288 recognised refugees blocked in federal centres due to housing shortage
288 recognised refugees are currently stuck in federal reception centres. Their transition period to find accommodation after gaining official recognition has passed, but they have nowhere to go due to a shortage of housing in Flanders, Brussels and Wallonia, the federal agency for the reception of asylum seekers Fedasil reports.

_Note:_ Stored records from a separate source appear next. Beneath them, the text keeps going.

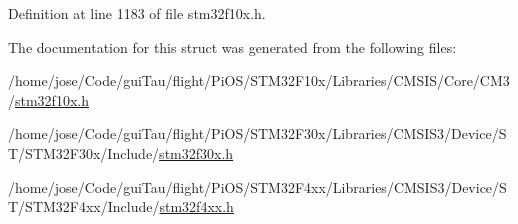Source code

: Definition at line 1183 of file stm32f10x.\-h.



The documentation for this struct was generated from the following files\-:\begin{DoxyCompactItemize}
\item 
/home/jose/\-Code/gui\-Tau/flight/\-Pi\-O\-S/\-S\-T\-M32\-F10x/\-Libraries/\-C\-M\-S\-I\-S/\-Core/\-C\-M3/\hyperlink{stm32f10x_8h}{stm32f10x.\-h}\item 
/home/jose/\-Code/gui\-Tau/flight/\-Pi\-O\-S/\-S\-T\-M32\-F30x/\-Libraries/\-C\-M\-S\-I\-S3/\-Device/\-S\-T/\-S\-T\-M32\-F30x/\-Include/\hyperlink{stm32f30x_8h}{stm32f30x.\-h}\item 
/home/jose/\-Code/gui\-Tau/flight/\-Pi\-O\-S/\-S\-T\-M32\-F4xx/\-Libraries/\-C\-M\-S\-I\-S3/\-Device/\-S\-T/\-S\-T\-M32\-F4xx/\-Include/\hyperlink{stm32f4xx_8h}{stm32f4xx.\-h}\end{DoxyCompactItemize}
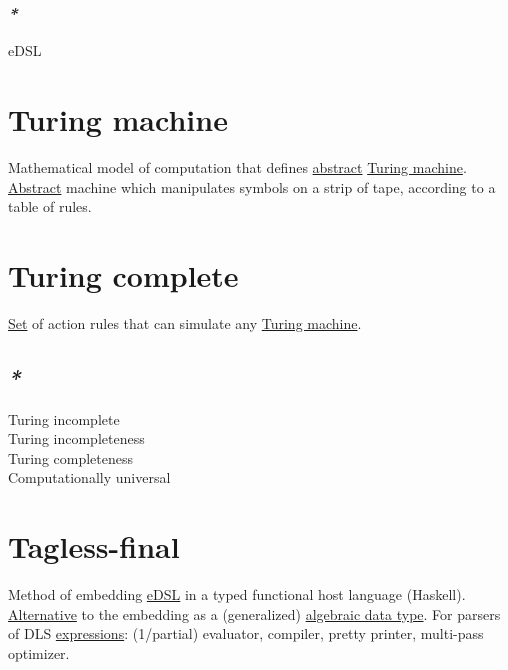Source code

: \documentclass[a4paper,14pt,oneside]{book}
\begin{document}
\subsection{\emph{*}}
\label{sec:org8747926}

\label{orgd8b460a}eDSL\\

\chapter{\label{org94f2766}Turing machine}
\label{sec:org10eae72}
Mathematical model of computation that defines \hyperref[org321fc4b]{abstract} \hyperref[org94f2766]{Turing machine}. \hyperref[org321fc4b]{Abstract} machine which manipulates symbols on a strip of tape, according to a table of rules.\\

\chapter{\label{org410fb57}Turing complete}
\label{sec:orga8bb2b8}

\hyperref[orge119629]{Set} of action rules that can simulate any \hyperref[org94f2766]{Turing machine}.\\

\section{\emph{*}}
\label{sec:org7025141}

\label{orgbe42227}Turing incomplete\\
\label{orgff985ad}Turing incompleteness\\
\label{org761e970}Turing completeness\\
\label{org54b84b8}Computationally universal\\

\chapter{\label{orgea2e7cc}Tagless-final}
\label{sec:org72071f9}
Method of embedding \hyperref[orgd8b460a]{eDSL} in a typed functional host language (Haskell). \hyperref[orgb0e4eb4]{Alternative} to the embedding as a (generalized) \hyperref[org05a048b]{algebraic data type}. For parsers of DLS \hyperref[org8896d2c]{expressions}: (1/partial) evaluator, compiler, pretty printer, multi-pass optimizer.\\
\end{document}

Earlier today, non-profit organisation Orbit reported that 1.600 recognised refugees are currently blocked in reception centres due to a housing shortage. Fedasil later corrected these numbers. "Currently, 1.690 recognised refugees are in the reception network, but they are not all blocked. The majority of them are within the stipulated transitional period. They have two months to find housing", says Fedasil spokesperson Mieke Candaele. Depending on the circumstances, the transition period can be extended to a maximum of four months total. "Only then can you speak of people who are 'blocked'. For 288 of them, the deadline has currently been exceeded."
Candaele emphasises that it is absolutely not easy to find housing, due to the heated market and the war in Ukraine.

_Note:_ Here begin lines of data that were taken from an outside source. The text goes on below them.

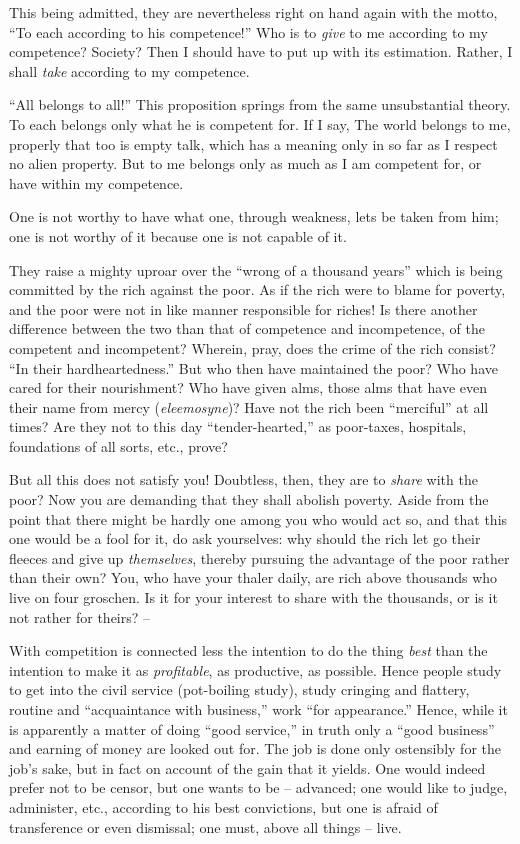 This being admitted, they are nevertheless right on hand again with the motto, 
``To each according to his competence!'' Who is to \textit{give} to me 
according to my competence? Society? Then I should have to put up with its 
estimation. Rather, I shall \textit{take} according to my competence.

``All belongs to all!'' This proposition springs from the same unsubstantial 
theory. To each belongs only what he is competent for. If I say, The world 
belongs to me, properly that too is empty talk, which has a meaning only in so 
far as I respect no alien property. But to me belongs only as much as I am 
competent for, or have within my competence.

One is not worthy to have what one, through weakness, lets be taken from him; 
one is not worthy of it because one is not capable of it.

They raise a mighty uproar over the ``wrong of a thousand years'' which is 
being committed by the rich against the poor. As if the rich were to blame for 
poverty, and the poor were not in like manner responsible for riches! Is there 
another difference between the two than that of competence and incompetence, 
of the competent and incompetent? Wherein, pray, does the crime of the rich 
consist? ``In their hardheartedness.'' But who then have maintained the 
poor? Who have cared for their nourishment? Who have given alms, those alms 
that have even their name from mercy (\textit{eleemosyne})? Have not the rich 
been ``merciful'' at all times? Are they not to this day 
``tender-hearted,'' as poor-taxes, hospitals, foundations of all sorts, 
etc., prove?

But all this does not satisfy you! Doubtless, then, they are to \textit{share} 
with the poor? Now you are demanding that they shall abolish poverty. Aside 
from the point that there might be hardly one among you who would act so, and 
that this one would be a fool for it, do ask yourselves: why should the rich 
let go their fleeces and give up \textit{themselves}, thereby pursuing the 
advantage of the poor rather than their own? You, who have your thaler daily, 
are rich above thousands who live on four groschen. Is it for your interest to 
share with the thousands, or is it not rather for theirs? --

With competition is connected less the intention to do the thing \textit{best} 
than the intention to make it as \textit{profitable}, as productive, as 
possible. Hence people study to get into the civil service (pot-boiling 
study), study cringing and flattery, routine and ``acquaintance with 
business,'' work ``for appearance.'' Hence, while it is apparently a matter 
of doing ``good service,'' in truth only a ``good business'' and earning 
of money are looked out for. The job is done only ostensibly for the job's 
sake, but in fact on account of the gain that it yields. One would indeed 
prefer not to be censor, but one wants to be -- advanced; one would like to 
judge, administer, etc., according to his best convictions, but one is afraid 
of transference or even dismissal; one must, above all things -- live.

"The lack of a specific housing policy for newcomers is harmful to everyone", Orbit says.
In its press release, Orbit underlined that a recognised refugee's start in society is hampered and delayed without a home, while their responsibilities are demanding. Among other things, status holders must quickly learn the language, assimilate, work and receive training. "But without a starter home and without a place to live, this is impossible", says the non-profit organisation. "The lack of a specific housing policy for newcomers is therefore harmful to everyone."
Orbit wants the authorities to take measures which can make an immediate difference, and has therefore put fourteen proposals on the table. For example, recognised refugees in reception centres and local shelters must be guided to make the transition to the (social) housing market and, after recognition, the transition period to the new place of residence must be extended. Homes of Local Reception Initiatives (LOI), which are now occupied by recognised refugees, could then be used again for the reception of new asylum seekers. In addition, the organisation wants empty assisted living quarters to become housing units for recognised refugees. Municipalities should be helped to provide housing for recognised refugees by means of financial incentives.